EXERCISE AIM
Every line in the entries that holds the word "automates" counts toward the answer, which should be a single number.

BEGIN INFORMATION SHOWN

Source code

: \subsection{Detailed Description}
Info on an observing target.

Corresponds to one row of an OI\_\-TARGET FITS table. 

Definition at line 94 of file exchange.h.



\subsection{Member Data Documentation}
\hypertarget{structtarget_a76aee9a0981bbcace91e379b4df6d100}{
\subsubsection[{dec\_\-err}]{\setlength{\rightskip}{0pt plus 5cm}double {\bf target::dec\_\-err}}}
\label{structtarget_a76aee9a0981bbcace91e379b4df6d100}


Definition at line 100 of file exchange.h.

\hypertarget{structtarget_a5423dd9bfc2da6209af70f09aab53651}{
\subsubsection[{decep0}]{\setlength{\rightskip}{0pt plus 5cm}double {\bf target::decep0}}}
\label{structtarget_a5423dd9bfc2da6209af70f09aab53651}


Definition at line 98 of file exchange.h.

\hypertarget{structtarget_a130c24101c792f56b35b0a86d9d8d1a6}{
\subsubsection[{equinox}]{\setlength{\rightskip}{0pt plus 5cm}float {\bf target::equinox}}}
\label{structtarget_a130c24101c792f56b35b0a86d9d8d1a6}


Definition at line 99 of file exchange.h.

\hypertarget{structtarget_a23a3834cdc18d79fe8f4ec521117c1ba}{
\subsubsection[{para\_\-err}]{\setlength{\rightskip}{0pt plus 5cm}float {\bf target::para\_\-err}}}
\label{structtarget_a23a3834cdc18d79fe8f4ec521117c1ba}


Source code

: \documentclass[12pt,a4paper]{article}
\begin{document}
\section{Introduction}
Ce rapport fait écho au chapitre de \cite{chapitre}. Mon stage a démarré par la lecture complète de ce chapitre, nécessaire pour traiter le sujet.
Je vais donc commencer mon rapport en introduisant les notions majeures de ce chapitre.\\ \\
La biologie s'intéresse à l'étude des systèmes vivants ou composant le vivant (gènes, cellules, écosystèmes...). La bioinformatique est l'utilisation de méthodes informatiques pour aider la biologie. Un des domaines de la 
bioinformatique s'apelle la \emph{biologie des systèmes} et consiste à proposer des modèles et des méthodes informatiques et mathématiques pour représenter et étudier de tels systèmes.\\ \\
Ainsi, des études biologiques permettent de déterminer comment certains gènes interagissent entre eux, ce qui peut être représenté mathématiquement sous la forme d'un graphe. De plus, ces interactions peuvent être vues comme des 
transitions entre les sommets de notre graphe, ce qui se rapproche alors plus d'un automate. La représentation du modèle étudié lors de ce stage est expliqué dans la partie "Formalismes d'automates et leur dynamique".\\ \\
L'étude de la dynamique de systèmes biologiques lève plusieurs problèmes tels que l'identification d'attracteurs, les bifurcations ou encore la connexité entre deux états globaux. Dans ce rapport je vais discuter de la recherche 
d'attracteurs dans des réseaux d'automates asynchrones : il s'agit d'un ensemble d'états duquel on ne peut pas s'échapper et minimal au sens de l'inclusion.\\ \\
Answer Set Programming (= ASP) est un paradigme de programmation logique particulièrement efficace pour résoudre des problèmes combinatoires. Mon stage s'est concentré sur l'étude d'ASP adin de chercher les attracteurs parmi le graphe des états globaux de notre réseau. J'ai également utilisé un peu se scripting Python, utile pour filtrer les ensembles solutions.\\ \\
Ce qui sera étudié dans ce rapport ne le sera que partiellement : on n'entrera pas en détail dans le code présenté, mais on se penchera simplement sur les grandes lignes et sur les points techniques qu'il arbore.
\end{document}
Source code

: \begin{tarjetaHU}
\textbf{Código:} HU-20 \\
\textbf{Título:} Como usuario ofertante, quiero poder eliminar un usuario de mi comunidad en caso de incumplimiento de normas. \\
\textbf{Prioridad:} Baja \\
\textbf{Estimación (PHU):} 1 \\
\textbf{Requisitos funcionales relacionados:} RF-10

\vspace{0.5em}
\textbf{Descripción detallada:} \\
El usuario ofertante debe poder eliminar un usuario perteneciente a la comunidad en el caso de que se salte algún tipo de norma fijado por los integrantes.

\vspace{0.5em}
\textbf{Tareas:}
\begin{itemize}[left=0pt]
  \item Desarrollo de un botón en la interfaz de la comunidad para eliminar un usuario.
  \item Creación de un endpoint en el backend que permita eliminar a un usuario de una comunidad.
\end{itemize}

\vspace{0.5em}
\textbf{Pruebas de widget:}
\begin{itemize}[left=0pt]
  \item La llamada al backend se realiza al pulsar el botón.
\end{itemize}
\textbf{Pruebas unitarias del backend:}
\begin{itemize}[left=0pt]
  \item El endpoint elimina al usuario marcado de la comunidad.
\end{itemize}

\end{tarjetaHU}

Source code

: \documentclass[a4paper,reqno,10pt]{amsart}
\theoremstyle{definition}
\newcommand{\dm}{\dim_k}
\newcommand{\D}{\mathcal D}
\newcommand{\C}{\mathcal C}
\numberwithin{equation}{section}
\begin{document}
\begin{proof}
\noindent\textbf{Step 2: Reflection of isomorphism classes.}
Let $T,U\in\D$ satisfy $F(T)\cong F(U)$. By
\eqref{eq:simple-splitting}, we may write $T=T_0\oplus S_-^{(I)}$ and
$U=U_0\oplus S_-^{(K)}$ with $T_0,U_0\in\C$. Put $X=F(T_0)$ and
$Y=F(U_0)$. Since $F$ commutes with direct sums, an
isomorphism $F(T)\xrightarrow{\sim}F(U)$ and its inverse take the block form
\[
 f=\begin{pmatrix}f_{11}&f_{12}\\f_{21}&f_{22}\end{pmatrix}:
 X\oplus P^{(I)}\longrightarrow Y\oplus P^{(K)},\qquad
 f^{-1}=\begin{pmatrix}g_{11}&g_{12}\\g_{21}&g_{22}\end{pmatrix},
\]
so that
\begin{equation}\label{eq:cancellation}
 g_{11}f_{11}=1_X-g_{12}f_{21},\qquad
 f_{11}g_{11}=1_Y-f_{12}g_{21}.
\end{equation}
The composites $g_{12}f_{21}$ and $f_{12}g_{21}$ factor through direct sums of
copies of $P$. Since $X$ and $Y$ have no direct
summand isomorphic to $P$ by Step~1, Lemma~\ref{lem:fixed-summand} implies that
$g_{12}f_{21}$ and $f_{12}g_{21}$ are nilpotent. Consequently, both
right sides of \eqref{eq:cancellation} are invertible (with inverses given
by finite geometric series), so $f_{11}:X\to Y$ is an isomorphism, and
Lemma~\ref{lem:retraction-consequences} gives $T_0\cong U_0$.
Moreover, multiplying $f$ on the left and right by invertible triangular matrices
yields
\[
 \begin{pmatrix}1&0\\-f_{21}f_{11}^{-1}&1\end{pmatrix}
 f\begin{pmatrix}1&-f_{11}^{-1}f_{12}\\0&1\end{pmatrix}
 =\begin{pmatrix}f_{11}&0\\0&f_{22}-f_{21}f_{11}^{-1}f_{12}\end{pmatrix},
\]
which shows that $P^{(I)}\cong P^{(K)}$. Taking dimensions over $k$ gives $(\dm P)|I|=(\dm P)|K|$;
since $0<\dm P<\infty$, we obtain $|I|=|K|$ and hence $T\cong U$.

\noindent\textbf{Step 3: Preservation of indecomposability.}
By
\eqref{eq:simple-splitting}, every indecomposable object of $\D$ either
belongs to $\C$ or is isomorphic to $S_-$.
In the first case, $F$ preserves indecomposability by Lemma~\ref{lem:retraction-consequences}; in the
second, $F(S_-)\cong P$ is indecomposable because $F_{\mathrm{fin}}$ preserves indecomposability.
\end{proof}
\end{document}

END INFORMATION SHOWN

ANSWER TO THIS EXERCISE
2